All lines from the opening of the entries below through the line containing "noeud (chaine, entier)</span>" must be output exactly as they appear, with no other lines.

Exercise materials START

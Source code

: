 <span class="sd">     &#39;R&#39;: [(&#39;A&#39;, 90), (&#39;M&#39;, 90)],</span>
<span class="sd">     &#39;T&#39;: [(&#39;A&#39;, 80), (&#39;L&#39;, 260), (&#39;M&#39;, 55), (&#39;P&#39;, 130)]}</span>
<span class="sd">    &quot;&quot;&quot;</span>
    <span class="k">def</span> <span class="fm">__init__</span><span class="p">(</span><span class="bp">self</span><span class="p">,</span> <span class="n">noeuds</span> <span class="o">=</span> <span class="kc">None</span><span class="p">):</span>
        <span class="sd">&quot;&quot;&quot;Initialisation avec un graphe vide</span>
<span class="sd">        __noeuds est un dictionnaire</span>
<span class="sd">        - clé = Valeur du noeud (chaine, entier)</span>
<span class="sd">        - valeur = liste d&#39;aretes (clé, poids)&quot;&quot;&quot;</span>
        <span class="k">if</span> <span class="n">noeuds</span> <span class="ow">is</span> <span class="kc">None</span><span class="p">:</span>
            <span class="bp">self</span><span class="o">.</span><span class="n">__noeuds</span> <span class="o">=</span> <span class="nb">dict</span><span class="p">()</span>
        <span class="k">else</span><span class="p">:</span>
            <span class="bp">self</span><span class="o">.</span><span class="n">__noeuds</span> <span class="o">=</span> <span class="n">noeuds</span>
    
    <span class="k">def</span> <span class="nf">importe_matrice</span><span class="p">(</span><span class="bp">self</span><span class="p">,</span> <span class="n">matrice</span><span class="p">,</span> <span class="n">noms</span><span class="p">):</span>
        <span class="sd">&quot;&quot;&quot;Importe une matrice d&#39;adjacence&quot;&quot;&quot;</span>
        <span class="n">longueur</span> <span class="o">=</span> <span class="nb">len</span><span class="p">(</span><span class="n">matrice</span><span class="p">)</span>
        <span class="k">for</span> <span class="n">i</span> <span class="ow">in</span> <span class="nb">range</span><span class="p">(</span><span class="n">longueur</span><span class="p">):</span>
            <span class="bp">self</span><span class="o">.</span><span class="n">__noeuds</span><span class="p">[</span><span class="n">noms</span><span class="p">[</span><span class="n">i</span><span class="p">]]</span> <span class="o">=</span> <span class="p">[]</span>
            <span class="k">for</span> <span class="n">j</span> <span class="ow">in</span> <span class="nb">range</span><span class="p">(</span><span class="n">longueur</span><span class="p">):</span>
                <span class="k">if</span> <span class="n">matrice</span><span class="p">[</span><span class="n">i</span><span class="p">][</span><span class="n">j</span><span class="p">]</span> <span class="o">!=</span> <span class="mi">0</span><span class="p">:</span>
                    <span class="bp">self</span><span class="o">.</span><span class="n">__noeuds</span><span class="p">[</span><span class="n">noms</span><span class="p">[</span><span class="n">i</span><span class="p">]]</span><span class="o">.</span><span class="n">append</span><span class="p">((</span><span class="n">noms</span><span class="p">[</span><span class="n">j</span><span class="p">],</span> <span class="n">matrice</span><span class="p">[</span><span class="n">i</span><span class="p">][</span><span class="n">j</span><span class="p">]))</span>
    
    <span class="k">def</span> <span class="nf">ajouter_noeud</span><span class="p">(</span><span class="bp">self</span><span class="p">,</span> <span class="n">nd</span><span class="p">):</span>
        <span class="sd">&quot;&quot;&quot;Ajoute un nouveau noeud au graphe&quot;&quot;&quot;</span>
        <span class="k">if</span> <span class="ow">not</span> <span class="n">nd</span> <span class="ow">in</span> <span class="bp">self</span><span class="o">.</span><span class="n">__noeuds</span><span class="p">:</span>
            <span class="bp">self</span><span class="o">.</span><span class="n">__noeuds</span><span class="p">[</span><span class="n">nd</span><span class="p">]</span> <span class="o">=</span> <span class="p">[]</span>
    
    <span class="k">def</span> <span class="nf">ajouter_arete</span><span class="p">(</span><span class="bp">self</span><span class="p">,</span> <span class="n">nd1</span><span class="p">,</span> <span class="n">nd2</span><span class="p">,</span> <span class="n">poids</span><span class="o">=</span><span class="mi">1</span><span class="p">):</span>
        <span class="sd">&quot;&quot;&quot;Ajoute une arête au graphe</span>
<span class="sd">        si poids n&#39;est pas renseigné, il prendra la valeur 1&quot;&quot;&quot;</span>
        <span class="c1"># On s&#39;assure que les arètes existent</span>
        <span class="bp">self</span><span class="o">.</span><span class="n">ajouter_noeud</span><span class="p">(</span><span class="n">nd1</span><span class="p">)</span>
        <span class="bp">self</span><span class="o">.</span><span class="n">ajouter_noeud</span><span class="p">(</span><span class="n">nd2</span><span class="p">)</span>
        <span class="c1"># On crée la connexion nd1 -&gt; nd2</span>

Exercise materials END

## Completed exercise:
Source code

: <span class="sd">     &#39;R&#39;: [(&#39;A&#39;, 90), (&#39;M&#39;, 90)],</span>
<span class="sd">     &#39;T&#39;: [(&#39;A&#39;, 80), (&#39;L&#39;, 260), (&#39;M&#39;, 55), (&#39;P&#39;, 130)]}</span>
<span class="sd">    &quot;&quot;&quot;</span>
    <span class="k">def</span> <span class="fm">__init__</span><span class="p">(</span><span class="bp">self</span><span class="p">,</span> <span class="n">noeuds</span> <span class="o">=</span> <span class="kc">None</span><span class="p">):</span>
        <span class="sd">&quot;&quot;&quot;Initialisation avec un graphe vide</span>
<span class="sd">        __noeuds est un dictionnaire</span>
<span class="sd">        - clé = Valeur du noeud (chaine, entier)</span>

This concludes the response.